Mike is back (hurrah!), having just opened No. 1 Bent Street in the CBD. Mr McEnearney has gone a bit fancy. This isn’t really all that surprising, seeing as he was once head chef of Rockpool (RIP) just down the road. Here at No. 1 Bent Street, he’s not just a headline; he’s on the pass. But maybe we shouldn’t call it a pass, because this looks more like a home kitchen than a commercial one. His ‘pass’ is a kitchen island backed by a flaming wood-burning oven. You may be in a restaurant but it feels like you’re also in McEnearney’s home.
Bistrode CBD is the restaurant Sydney's been waiting for: classic British stylings in the stunning city dining room, with the floor being manned by Sydney hospitality legends. There are plenty of Bistrode favourites that have made the trek into the big, bad city, such as confit duck salad replete with duck's eggs and gizzards. Or how about some down-home comfort food such as corned wagyu beef with brown bread dumplings, mustard and horseradish? It's unbeatable if you're a little tender or just need feeding.
David Thompson has brought his Long Chim empire to Sydney to stoke the flames of our South East Asian eats. Order up the $45 set menu – it’s an affordable treat with all the good bits in reasonable portions. You'll kick off with a serve of the famous marinated pork skewers, which come charred and tender with little ribbons of fat, followed by an aromatic curry, or perhaps deep fried squid with crisp fried peppercorns. Finish with buttery soft folds of roti topped with thick drizzles of condensed milk – it's like capping your night off with some crisp banana pancakes, which is oh so right in a weird way.

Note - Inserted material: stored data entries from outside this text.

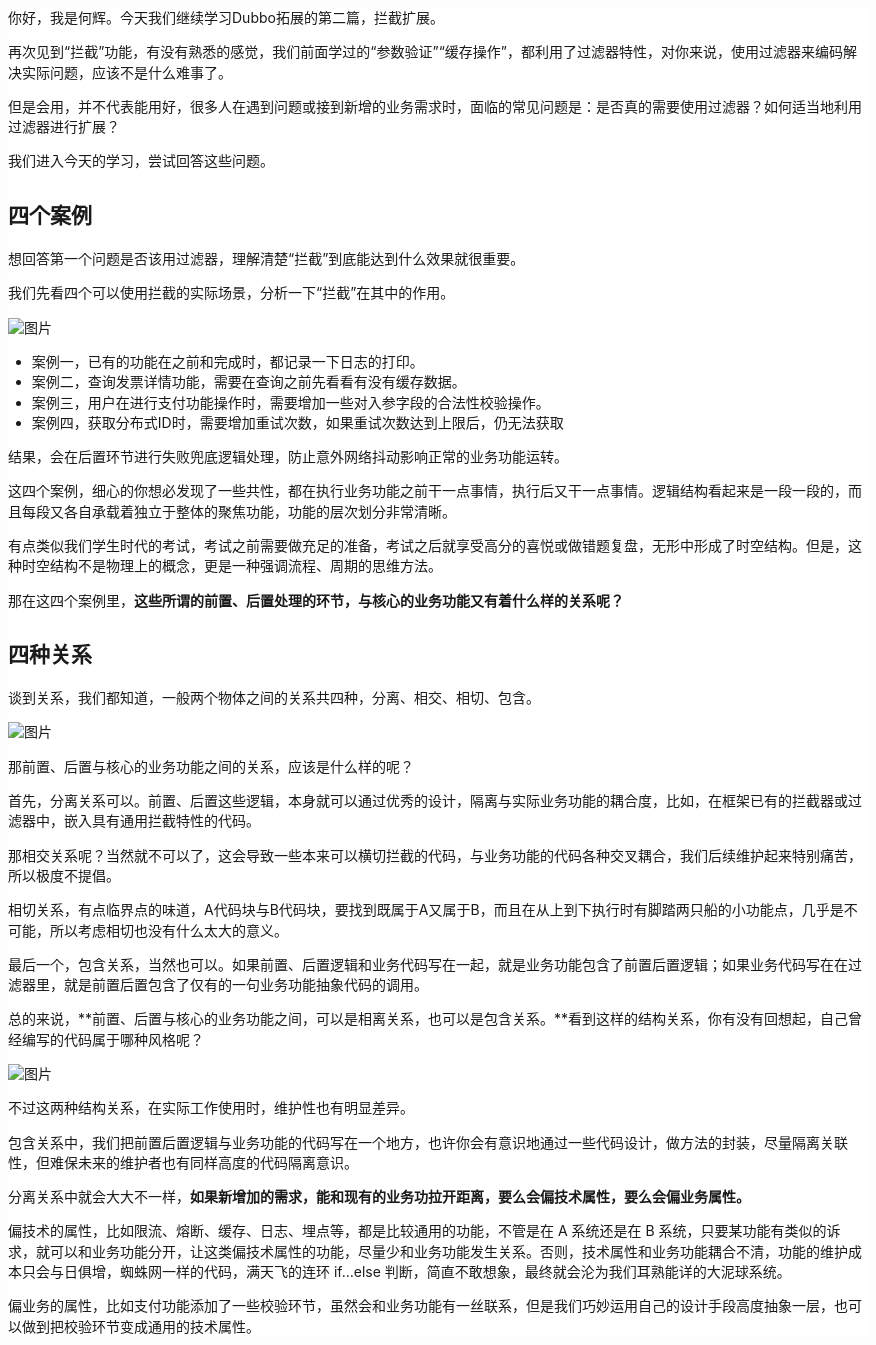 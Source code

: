 你好，我是何辉。今天我们继续学习Dubbo拓展的第二篇，拦截扩展。

再次见到“拦截”功能，有没有熟悉的感觉，我们前面学过的“参数验证”“缓存操作”，都利用了过滤器特性，对你来说，使用过滤器来编码解决实际问题，应该不是什么难事了。

但是会用，并不代表能用好，很多人在遇到问题或接到新增的业务需求时，面临的常见问题是：是否真的需要使用过滤器？如何适当地利用过滤器进行扩展？

我们进入今天的学习，尝试回答这些问题。

## 四个案例

想回答第一个问题是否该用过滤器，理解清楚“拦截”到底能达到什么效果就很重要。

我们先看四个可以使用拦截的实际场景，分析一下“拦截”在其中的作用。

![图片](https://static001.geekbang.org/resource/image/f2/28/f2430eeeb12ebc7c4ed8780a11489f28.jpg?wh=1920x1289)

- 案例一，已有的功能在之前和完成时，都记录一下日志的打印。
- 案例二，查询发票详情功能，需要在查询之前先看看有没有缓存数据。
- 案例三，用户在进行支付功能操作时，需要增加一些对入参字段的合法性校验操作。
- 案例四，获取分布式ID时，需要增加重试次数，如果重试次数达到上限后，仍无法获取

结果，会在后置环节进行失败兜底逻辑处理，防止意外网络抖动影响正常的业务功能运转。

这四个案例，细心的你想必发现了一些共性，都在执行业务功能之前干一点事情，执行后又干一点事情。逻辑结构看起来是一段一段的，而且每段又各自承载着独立于整体的聚焦功能，功能的层次划分非常清晰。

有点类似我们学生时代的考试，考试之前需要做充足的准备，考试之后就享受高分的喜悦或做错题复盘，无形中形成了时空结构。但是，这种时空结构不是物理上的概念，更是一种强调流程、周期的思维方法。

那在这四个案例里，**这些所谓的前置、后置处理的环节，与核心的业务功能又有着什么样的关系呢？**

## 四种关系

谈到关系，我们都知道，一般两个物体之间的关系共四种，分离、相交、相切、包含。

![图片](https://static001.geekbang.org/resource/image/71/8a/712fdf049eb9892ce2d2a9a6db52998a.jpg?wh=1920x1255)

那前置、后置与核心的业务功能之间的关系，应该是什么样的呢？

首先，分离关系可以。前置、后置这些逻辑，本身就可以通过优秀的设计，隔离与实际业务功能的耦合度，比如，在框架已有的拦截器或过滤器中，嵌入具有通用拦截特性的代码。

那相交关系呢？当然就不可以了，这会导致一些本来可以横切拦截的代码，与业务功能的代码各种交叉耦合，我们后续维护起来特别痛苦，所以极度不提倡。

相切关系，有点临界点的味道，A代码块与B代码块，要找到既属于A又属于B，而且在从上到下执行时有脚踏两只船的小功能点，几乎是不可能，所以考虑相切也没有什么太大的意义。

最后一个，包含关系，当然也可以。如果前置、后置逻辑和业务代码写在一起，就是业务功能包含了前置后置逻辑；如果业务代码写在在过滤器里，就是前置后置包含了仅有的一句业务功能抽象代码的调用。

总的来说，**前置、后置与核心的业务功能之间，可以是相离关系，也可以是包含关系。**看到这样的结构关系，你有没有回想起，自己曾经编写的代码属于哪种风格呢？

![图片](https://static001.geekbang.org/resource/image/de/0d/de01c1eb989016ed439783362331830d.jpg?wh=1920x743)

不过这两种结构关系，在实际工作使用时，维护性也有明显差异。

包含关系中，我们把前置后置逻辑与业务功能的代码写在一个地方，也许你会有意识地通过一些代码设计，做方法的封装，尽量隔离关联性，但难保未来的维护者也有同样高度的代码隔离意识。

分离关系中就会大大不一样，**如果新增加的需求，能和现有的业务功拉开距离，要么会偏技术属性，要么会偏业务属性。**

偏技术的属性，比如限流、熔断、缓存、日志、埋点等，都是比较通用的功能，不管是在 A 系统还是在 B 系统，只要某功能有类似的诉求，就可以和业务功能分开，让这类偏技术属性的功能，尽量少和业务功能发生关系。否则，技术属性和业务功能耦合不清，功能的维护成本只会与日俱增，蜘蛛网一样的代码，满天飞的连环 if…else 判断，简直不敢想象，最终就会沦为我们耳熟能详的大泥球系统。

偏业务的属性，比如支付功能添加了一些校验环节，虽然会和业务功能有一丝联系，但是我们巧妙运用自己的设计手段高度抽象一层，也可以做到把校验环节变成通用的技术属性。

The seasonal menu here changes virtually every day – one day you may be having trout served with popping roe and a pared-back fennel and radish salad dressed, the next garlicky lamb forequarter. A main of casarecce (short lengths of slightly curled pasta) with duck ragu and eggplant showcases a classic Berta approach to cooking: homey, simple and exactly what you want on a cold night. Whatever you end up having at Berta it's guaranteed to be fuss-free, homely and excellent.
You might not expect a seriously schmick wine bar and restaurant housed in the original Fairfax building in the heart of the CBD to be all about inclusivity, but the Bentley Restaurant and Bar by sommelier Nick Hildebrandt and chef Brent Savage wants everyone to have a good time. If you’re not here for the full sit-down dining experience that’s A-OK. Grab a table down on the bar level, vanish some exceptional wines by the glass and let the view into the buzzy, open kitchen tempt you to order up some bar snacks like glazed bonito with almond, buckwheat and finger lime, or a fancy prawn cocktail made with macadamia nuts and Mexican cucumbers. Or maybe you just want to pine after whatever they’re hanging in the dedicated charcuterie cupboard sitting right in your sight line. Oh sweet torture, thy name is cured duck breast.
We hope you don’t have to sign off any multi-million dollar deals or negotiate with any clients after lunch at Balcón by Tapavino, because all the wine you were unable to resist is going to make that a lot harder to navigate. And it’s all well and good to say that you shouldn’t have gotten carried away, but who can blame you when they’re pouring the 2009 Flor de Garnacha that is a beguiling mix of heavy oak and that nutty, sherry-like oxidation? If you’re wondering how you got into this pickle in the first place, the answer is practice.